* REQUIRED ACTION:
Repeat, exactly as written, the lines of the records below from the first through the line with "Prolog, in a", but none past it.

* Items from a data source:
--------

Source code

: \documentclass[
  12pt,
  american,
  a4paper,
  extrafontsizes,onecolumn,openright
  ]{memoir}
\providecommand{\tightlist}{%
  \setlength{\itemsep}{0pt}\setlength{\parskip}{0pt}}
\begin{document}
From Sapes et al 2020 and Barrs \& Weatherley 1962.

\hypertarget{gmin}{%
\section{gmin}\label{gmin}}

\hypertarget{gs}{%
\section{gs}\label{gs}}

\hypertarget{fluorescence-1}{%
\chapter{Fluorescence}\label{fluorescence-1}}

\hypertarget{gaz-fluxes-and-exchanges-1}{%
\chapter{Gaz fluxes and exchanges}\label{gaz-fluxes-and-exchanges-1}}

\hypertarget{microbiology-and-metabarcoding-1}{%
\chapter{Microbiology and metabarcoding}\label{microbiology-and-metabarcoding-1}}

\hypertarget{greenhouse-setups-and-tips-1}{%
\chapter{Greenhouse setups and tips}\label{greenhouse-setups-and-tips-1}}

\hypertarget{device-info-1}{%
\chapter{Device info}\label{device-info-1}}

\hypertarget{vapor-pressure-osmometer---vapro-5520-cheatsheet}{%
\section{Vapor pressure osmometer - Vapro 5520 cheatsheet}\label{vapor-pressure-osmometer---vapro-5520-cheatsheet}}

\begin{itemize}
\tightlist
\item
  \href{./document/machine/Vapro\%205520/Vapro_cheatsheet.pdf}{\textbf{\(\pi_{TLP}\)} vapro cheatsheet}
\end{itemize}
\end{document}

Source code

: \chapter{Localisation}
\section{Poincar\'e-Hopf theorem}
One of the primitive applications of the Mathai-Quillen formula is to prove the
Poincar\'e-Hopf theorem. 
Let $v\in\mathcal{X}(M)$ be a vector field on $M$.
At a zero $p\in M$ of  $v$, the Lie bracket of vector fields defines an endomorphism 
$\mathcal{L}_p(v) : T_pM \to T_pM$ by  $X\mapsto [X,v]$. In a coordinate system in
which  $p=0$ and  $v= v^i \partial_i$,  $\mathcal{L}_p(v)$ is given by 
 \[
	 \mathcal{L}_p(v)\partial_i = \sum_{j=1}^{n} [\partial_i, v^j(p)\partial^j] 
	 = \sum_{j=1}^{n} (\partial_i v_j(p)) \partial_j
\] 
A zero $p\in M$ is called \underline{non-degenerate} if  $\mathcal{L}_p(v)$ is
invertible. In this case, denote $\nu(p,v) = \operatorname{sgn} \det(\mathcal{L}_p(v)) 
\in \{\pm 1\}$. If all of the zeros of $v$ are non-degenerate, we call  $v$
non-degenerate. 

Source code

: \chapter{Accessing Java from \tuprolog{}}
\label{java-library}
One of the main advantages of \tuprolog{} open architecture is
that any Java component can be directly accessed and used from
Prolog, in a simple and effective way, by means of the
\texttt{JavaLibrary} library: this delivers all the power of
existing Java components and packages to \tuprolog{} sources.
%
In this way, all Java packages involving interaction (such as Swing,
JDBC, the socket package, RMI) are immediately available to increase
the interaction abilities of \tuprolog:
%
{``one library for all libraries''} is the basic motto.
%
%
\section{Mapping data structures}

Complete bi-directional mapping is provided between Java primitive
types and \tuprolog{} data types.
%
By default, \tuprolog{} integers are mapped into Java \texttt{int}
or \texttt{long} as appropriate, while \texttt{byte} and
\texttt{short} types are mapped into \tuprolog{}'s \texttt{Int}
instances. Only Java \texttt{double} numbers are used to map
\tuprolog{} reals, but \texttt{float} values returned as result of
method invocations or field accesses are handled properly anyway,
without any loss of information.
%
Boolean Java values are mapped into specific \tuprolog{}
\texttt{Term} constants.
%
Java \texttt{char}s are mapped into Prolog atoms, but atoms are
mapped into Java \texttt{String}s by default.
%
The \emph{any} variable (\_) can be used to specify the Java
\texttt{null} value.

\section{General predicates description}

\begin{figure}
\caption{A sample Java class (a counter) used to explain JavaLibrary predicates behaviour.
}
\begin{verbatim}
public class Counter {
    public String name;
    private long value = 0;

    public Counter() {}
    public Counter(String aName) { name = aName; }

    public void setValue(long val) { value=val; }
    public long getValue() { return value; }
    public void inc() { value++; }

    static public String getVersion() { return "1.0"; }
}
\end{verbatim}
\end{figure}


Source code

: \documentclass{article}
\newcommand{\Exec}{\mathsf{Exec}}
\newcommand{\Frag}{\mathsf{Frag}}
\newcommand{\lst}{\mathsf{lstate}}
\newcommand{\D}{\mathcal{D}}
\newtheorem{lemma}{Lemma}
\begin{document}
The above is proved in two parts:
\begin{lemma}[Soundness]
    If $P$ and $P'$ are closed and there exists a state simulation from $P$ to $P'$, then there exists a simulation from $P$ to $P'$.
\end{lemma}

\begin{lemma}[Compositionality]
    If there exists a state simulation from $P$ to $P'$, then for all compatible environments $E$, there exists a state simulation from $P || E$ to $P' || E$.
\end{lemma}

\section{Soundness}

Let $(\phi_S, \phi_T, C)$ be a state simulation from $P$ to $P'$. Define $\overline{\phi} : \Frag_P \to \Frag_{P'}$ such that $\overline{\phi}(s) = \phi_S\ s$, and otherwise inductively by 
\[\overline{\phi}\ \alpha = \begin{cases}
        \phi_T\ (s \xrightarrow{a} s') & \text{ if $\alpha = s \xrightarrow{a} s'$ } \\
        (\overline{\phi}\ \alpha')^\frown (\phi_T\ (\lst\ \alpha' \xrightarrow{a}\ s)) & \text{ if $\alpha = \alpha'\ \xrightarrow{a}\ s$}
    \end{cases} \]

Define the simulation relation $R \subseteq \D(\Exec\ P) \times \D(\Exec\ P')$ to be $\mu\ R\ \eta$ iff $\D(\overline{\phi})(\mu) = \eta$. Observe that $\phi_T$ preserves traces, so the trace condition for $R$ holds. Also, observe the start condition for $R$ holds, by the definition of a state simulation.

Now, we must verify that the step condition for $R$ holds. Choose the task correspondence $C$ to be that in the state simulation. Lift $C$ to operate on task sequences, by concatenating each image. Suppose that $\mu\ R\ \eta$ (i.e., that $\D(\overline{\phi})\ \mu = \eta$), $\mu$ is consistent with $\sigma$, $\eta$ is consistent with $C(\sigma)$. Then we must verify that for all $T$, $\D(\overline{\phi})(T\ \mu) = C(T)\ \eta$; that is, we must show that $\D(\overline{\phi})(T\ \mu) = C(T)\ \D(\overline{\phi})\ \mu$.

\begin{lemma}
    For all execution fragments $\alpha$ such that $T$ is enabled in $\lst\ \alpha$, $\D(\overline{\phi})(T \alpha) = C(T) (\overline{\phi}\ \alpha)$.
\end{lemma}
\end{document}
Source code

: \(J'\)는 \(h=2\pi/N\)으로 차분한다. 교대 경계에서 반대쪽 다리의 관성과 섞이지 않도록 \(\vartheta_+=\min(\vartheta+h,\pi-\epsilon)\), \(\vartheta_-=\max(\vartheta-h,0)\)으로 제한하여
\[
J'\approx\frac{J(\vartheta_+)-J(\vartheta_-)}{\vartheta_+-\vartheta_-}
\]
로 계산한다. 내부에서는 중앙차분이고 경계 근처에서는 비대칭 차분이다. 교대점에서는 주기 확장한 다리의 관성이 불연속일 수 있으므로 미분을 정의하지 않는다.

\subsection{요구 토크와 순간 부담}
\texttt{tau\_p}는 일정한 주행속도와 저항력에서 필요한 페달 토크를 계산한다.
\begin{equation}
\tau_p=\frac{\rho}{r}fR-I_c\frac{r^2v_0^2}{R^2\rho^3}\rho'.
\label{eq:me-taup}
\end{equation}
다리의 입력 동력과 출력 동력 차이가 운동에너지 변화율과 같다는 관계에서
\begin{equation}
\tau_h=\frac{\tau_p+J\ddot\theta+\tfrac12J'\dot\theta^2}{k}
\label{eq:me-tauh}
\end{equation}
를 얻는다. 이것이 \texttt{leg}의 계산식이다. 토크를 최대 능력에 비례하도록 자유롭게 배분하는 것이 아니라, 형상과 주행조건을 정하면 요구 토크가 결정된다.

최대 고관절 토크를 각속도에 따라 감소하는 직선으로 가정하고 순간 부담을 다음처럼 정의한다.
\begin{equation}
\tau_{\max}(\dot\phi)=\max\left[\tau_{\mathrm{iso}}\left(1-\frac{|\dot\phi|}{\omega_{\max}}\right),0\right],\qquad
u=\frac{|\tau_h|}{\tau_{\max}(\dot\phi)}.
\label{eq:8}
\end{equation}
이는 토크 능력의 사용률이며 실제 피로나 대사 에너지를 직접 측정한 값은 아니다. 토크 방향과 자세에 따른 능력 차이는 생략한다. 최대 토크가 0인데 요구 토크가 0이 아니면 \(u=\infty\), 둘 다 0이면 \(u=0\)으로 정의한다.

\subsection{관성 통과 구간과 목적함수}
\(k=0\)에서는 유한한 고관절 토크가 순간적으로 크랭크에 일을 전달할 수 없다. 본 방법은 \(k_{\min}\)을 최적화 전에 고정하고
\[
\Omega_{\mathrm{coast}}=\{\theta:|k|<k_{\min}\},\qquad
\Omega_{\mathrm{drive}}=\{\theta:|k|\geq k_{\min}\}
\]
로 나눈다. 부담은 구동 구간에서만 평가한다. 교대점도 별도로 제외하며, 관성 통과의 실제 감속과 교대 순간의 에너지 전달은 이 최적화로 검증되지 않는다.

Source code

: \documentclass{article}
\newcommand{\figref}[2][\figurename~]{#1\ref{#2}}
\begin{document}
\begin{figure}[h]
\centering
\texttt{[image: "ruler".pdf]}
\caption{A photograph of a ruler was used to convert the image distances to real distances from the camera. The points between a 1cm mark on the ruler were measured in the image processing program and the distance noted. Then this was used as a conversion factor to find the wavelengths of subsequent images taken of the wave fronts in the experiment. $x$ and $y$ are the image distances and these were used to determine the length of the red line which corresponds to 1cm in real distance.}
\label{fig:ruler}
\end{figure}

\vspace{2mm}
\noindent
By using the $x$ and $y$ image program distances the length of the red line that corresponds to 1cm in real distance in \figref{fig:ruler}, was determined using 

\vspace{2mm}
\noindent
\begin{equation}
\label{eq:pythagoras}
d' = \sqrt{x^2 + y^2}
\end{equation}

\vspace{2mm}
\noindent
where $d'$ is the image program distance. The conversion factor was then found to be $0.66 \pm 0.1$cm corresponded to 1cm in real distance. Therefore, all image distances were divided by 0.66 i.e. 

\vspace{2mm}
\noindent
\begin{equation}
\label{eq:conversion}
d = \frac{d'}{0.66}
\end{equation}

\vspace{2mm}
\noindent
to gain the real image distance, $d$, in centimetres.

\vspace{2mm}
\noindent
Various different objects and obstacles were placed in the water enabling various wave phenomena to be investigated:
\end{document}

--------

* OUTPUT BELOW:
Source code

: \documentclass[
  12pt,
  american,
  a4paper,
  extrafontsizes,onecolumn,openright
  ]{memoir}
\providecommand{\tightlist}{%
  \setlength{\itemsep}{0pt}\setlength{\parskip}{0pt}}
\begin{document}
From Sapes et al 2020 and Barrs \& Weatherley 1962.

\hypertarget{gmin}{%
\section{gmin}\label{gmin}}

\hypertarget{gs}{%
\section{gs}\label{gs}}

\hypertarget{fluorescence-1}{%
\chapter{Fluorescence}\label{fluorescence-1}}

\hypertarget{gaz-fluxes-and-exchanges-1}{%
\chapter{Gaz fluxes and exchanges}\label{gaz-fluxes-and-exchanges-1}}

\hypertarget{microbiology-and-metabarcoding-1}{%
\chapter{Microbiology and metabarcoding}\label{microbiology-and-metabarcoding-1}}

\hypertarget{greenhouse-setups-and-tips-1}{%
\chapter{Greenhouse setups and tips}\label{greenhouse-setups-and-tips-1}}

\hypertarget{device-info-1}{%
\chapter{Device info}\label{device-info-1}}

\hypertarget{vapor-pressure-osmometer---vapro-5520-cheatsheet}{%
\section{Vapor pressure osmometer - Vapro 5520 cheatsheet}\label{vapor-pressure-osmometer---vapro-5520-cheatsheet}}

\begin{itemize}
\tightlist
\item
  \href{./document/machine/Vapro\%205520/Vapro_cheatsheet.pdf}{\textbf{\(\pi_{TLP}\)} vapro cheatsheet}
\end{itemize}
\end{document}

Source code

: \chapter{Localisation}
\section{Poincar\'e-Hopf theorem}
One of the primitive applications of the Mathai-Quillen formula is to prove the
Poincar\'e-Hopf theorem. 
Let $v\in\mathcal{X}(M)$ be a vector field on $M$.
At a zero $p\in M$ of  $v$, the Lie bracket of vector fields defines an endomorphism 
$\mathcal{L}_p(v) : T_pM \to T_pM$ by  $X\mapsto [X,v]$. In a coordinate system in
which  $p=0$ and  $v= v^i \partial_i$,  $\mathcal{L}_p(v)$ is given by 
 \[
	 \mathcal{L}_p(v)\partial_i = \sum_{j=1}^{n} [\partial_i, v^j(p)\partial^j] 
	 = \sum_{j=1}^{n} (\partial_i v_j(p)) \partial_j
\] 
A zero $p\in M$ is called \underline{non-degenerate} if  $\mathcal{L}_p(v)$ is
invertible. In this case, denote $\nu(p,v) = \operatorname{sgn} \det(\mathcal{L}_p(v)) 
\in \{\pm 1\}$. If all of the zeros of $v$ are non-degenerate, we call  $v$
non-degenerate. 

Source code

: \chapter{Accessing Java from \tuprolog{}}
\label{java-library}
One of the main advantages of \tuprolog{} open architecture is
that any Java component can be directly accessed and used from
Prolog, in a simple and effective way, by means of the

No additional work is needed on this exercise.